Idea #1: Lengthen the legs:  Some people may feel a little under-dressed in such tight fitting skimpy little trunks 😛  That’s an easy fix – simply lengthen the legs for a more conservative pair of shorts!  Here is how you do this:

Lengthening the Leg

Idea #2: Enlarge the front cup: Are you sewing for someone who is generously endowed?  Our trunks have what I would describe as a “solid medium” size cup.  You can very simply enlarge (or decrease) the size of the cup by altering the curve of the front pieces as follows:

Enlarging the cup

Idea #3: Create narrower legs: Does your wearer have skinny legs?  They may be comfortable with the extra room in the legs (after all, no one wants to feel constricted by their undies) but if they would like the second-skin fit that these trunks are designed to have, you can adjust the pattern piece as follows (note that this must be done to the paper pattern rather than the fabric since these trunks don’t have a side seam!):

Removing width from legsIdea #4: Remove the “right exit fly”:  This is my favourite idea and is one that has generated some very hilarious discussions at our latest family gathering.  I gave my brother-in-law a pair of Comox Trunks for his birthday at a large dinner party.  Quickly one of the female dinner guests commented, “Does anyone actually use those tiny little front openings???”  I must say that I didn’t really have an answer!  We included them as part of the design because they are so commonly found on modern underwear and I didn’t want our design to lack something that ready-to-wear clothing normally has.  Fortunately, my brother-in-law had a very confident answer:  When in dress uniform/fancy attire (at his job, for example) his shirt has been very carefully ironed and tucked in.  In a scenario such as this he, with out a doubt, goes “through the gate.”  In casual uniform/regular clothes he is not constricted by his tucked in shirt and most certainly goes “over the fence.”  HAHA!  As you can imagine, his knowledgeable explanation of the matter, complete with specialized metaphors, gave us quite a laugh :).

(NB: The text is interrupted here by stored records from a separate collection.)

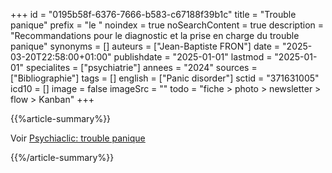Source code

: +++
id = "0195b58f-6376-7666-b583-c67188f39b1c"
title = "Trouble panique"
prefix = "le "
noindex = true
noSearchContent = true
description = "Recommandations pour le diagnostic et la prise en charge du trouble panique"
synonyms = []
auteurs = ["Jean-Baptiste FRON"]
date = "2025-03-20T22:58:00+01:00"
publishdate = "2025-01-01"
lastmod = "2025-01-01"
specialites = ["psychiatrie"]
annees = "2024"
sources = ["Bibliographie"]
tags = []
english = ["Panic disorder"]
sctid = "371631005"
icd10 = []
image = false
imageSrc = ""
todo = "fiche > photo > newsletter > flow > Kanban"
+++

{{%article-summary%}}

Voir [Psychiaclic: trouble panique](https://www.psychiaclic.fr/troubles-psychiatriques/trouble-panique)

{{%/article-summary%}}
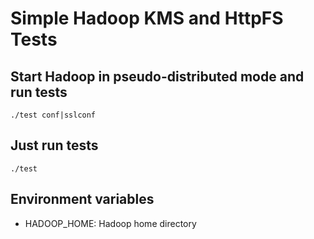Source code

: # Simple Hadoop KMS and HttpFS Tests

## Start Hadoop in pseudo-distributed mode and run tests

    ./test conf|sslconf

## Just run tests

    ./test

## Environment variables

- HADOOP_HOME: Hadoop home directory
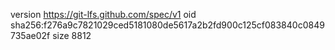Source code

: version https://git-lfs.github.com/spec/v1
oid sha256:f276a9c7821029ced5181080de5617a2b2fd900c125cf083840c0849735ae02f
size 8812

If you see no reason to go “through the gate”, you can save yourself some sewing time by removing the bound entry.  Simply adjust the sewing process as follows to create a completely closed front cup (I still recommend keeping it double layered so that the shorts provide nice coverage and are hard-wearing):

Removing the right exit fly

Do you have any other ideas to alter the design or fit of the trunks?  It’s fun brainstorming these sorts of things for a pattern that isn’t very common.  At first examination the design, with it’s unusual seams and close fit, seems quite un-alterable but hopefully you now realize that this is not the case!  The Comox Trunks can be altered to create all sorts of menswear underwear styles and can be made to suit the many individual requirements men have for their undies.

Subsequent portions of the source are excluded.